40 milyon Avromuz nasıl uçup gitti

       Yerli otomobil üretimine ilişkin görüşler de çoğalmaya başladı. Verisoft Group Ceo'su Onursal Alver konuya ilişkin geniş  bilgi aktaran bir e-posta yollamış.

       Teşekkür ediyorum...

       * * *

       Alver'in açıklamasından anladıklarımı nakledeyim...   

       İlk yerli otomobil için anlaştığımız -Bu ilişkiden milyonlarca avro kaybettik- SAAB İsveç'in önemli bir endüstriyel markası, uçak motorları dahil her çeşit motor üretiyor... Kuruluşun otomotiv bölümü önce Amerikan firması GM'ye daha sonra Çin firması  NEVS'e satıldı. Buna rağmen SAAB Çinli firmaya markayı kullanma hakkı vermedi, kalıp üretim izni verdi..

       İlk Türk otomobili söz konusu olduğunda Çinli firmadan kalıp alma anlaşması yapıldı ama sanki SAAB ile anlaşma yapılmış izlenimi yaratıldı...

       Sonra anlaşıldı ki Çinli firma, SAAB kalıp platformunu elektrikli araç üretmek için almış.

       Öyle anlaşılıyor ki bizimkiler Çinli firmanın "Gelin elektrikli araba yapalım" önerisini kabul etmedi. İş yürüseydi firma yerli bir marka olarak elektrikli araç üretmiş olacaktı....

       Onursal Alver yazısında "Yine daha önce başarısız bir Regional Jet modelinin üretim hattı Alman Dornier firmasından alınarak güya TR 328 isimli yerli ve milli jet uçağı yapıyorduk hatırlarsınız.

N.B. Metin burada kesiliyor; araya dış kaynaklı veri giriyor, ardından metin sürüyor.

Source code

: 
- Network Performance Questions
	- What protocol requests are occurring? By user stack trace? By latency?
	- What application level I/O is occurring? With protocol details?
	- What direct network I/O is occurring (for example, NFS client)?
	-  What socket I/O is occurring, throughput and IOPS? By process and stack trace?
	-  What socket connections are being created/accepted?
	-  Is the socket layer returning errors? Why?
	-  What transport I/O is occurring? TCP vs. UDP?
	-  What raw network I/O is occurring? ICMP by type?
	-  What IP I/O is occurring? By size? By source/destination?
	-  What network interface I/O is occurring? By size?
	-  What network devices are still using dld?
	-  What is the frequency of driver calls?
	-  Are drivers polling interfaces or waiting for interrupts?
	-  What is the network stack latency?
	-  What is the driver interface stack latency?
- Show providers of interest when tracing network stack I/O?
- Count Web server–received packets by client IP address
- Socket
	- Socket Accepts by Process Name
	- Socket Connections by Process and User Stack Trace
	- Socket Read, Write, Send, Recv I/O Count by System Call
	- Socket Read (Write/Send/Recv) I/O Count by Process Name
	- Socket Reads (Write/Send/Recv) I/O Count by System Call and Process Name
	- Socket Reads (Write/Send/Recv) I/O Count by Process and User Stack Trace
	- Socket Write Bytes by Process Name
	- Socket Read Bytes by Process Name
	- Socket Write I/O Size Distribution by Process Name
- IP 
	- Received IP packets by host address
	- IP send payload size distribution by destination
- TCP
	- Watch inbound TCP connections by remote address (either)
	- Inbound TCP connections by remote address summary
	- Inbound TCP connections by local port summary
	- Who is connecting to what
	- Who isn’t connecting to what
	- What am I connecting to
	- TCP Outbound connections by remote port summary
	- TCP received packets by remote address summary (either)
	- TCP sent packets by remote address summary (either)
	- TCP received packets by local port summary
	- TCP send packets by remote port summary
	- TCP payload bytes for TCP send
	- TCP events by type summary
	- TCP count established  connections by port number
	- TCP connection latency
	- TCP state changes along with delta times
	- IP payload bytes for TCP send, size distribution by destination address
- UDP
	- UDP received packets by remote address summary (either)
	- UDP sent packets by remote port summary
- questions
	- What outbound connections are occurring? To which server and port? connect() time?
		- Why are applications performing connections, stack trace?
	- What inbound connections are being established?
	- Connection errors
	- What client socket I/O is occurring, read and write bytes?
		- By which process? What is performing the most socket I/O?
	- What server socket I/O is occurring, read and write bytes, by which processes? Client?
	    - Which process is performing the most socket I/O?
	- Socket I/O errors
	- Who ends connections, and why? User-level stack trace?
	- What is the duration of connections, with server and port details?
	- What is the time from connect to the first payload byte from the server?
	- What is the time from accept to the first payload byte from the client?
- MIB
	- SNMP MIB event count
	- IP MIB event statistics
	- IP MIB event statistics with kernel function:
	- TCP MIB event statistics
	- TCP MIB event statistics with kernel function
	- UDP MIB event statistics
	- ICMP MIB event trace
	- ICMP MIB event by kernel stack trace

Sonra ne oldu" diye de sorgulama yapmış...

       * * *

       Bir başka hatırlatması daha var, "Bunun gibi bir ANKA İHA projemiz vardı" demiş, sonra da şöyle devam etmiş:...

       -Varsın, 40 milyon Euro çöpe gitsin. Böyle büyük projeler için bu önemsiz bir paradır. Zaten, bakınız Çinli NEVS aynı platformu almış ve bizim yapacağız deyip yapmadığımız şeyi yapıp elektrikli araba modelini üretmiş.

       Yerli bir üründe artı değerimize bakmak gerektiği doğru; Onursal Alver buna ilişkin olarak da şöyle demiş:

       -Altay tankı gibi, tasarımı Kore'den al, gövdeyi Alman Rheinmetall yapsın, motorlar Mercedes Benz olsun, rulmanlar İsveç SKF, optik Zeiss, yerli artı değer ise yüzde 30; üretim için komponentlerde dışa bağımlı olduktan sonra ortaya çıkan ürüne pek yerli denmez...

       * * *

       Gerçekleri görelim diyorum...

Fiskeler

       Erdoğan'ın bir büstünü Kocaeli'nin Topçular Mahallesinin ortasına koymuşlar ama Tayyip Bey'e hiç benzemiyor. Yurttaş tepki gösterince İzmit Belediye Başkanı Nevzat Doğan hemen savunmaya geçmiş ve "Zaten hiç kimse Erdoğan'a benzemez" demiş. Yurttaş da sevinç içinde gitmiş şükür namazı kılmış...

       * * *

       Akel, Sanko ve Ufuk yeni duyduğum üniversite isimleri. Dördüncüsü ise Şehir Üniversitesi; hepsine yeni rektörler atandı. Ufuk, bir vakıf üniversitesi gözüküyor, diğerleri devlet üniversitesi. Hayırlı olsun, inşallah rektörler arasında fetöcü yoktur...

       * * *

       Yusuf Emrah Eyi fetöcülükten yattı, çıktı. YÖK tarafından acilen doçent ilan edildi. Tıp doktoru; şimdi özel bir hastanede çalışıyor. YÖK'e de, o özel hastaneye de bir göz atmak lâzım diye düşünüyorum. Bu kadar üniversite olursa akademisyen sıkıntısı da olur, YÖK de açığı kapatmak için bildiğini okur...

       * * *

       Bize ne deyip geçmemek lazım; Suudi Arabistan en candan müttefiğimiz. Bu ülkede şimdi prensler kavgası çıktı, yaz tatilini Bodrum'da geçiren Prens el Velid bin Tallal bin Abdülaziz el Suud da gözaltında. Bu kararı veren ise Kral Salman Bin Abdülaziz tarafından kurulan komisyonun başına getirilen oğlu Veliaht Prens Muhammed Bin Salman...İkbal tepişmesi galiba!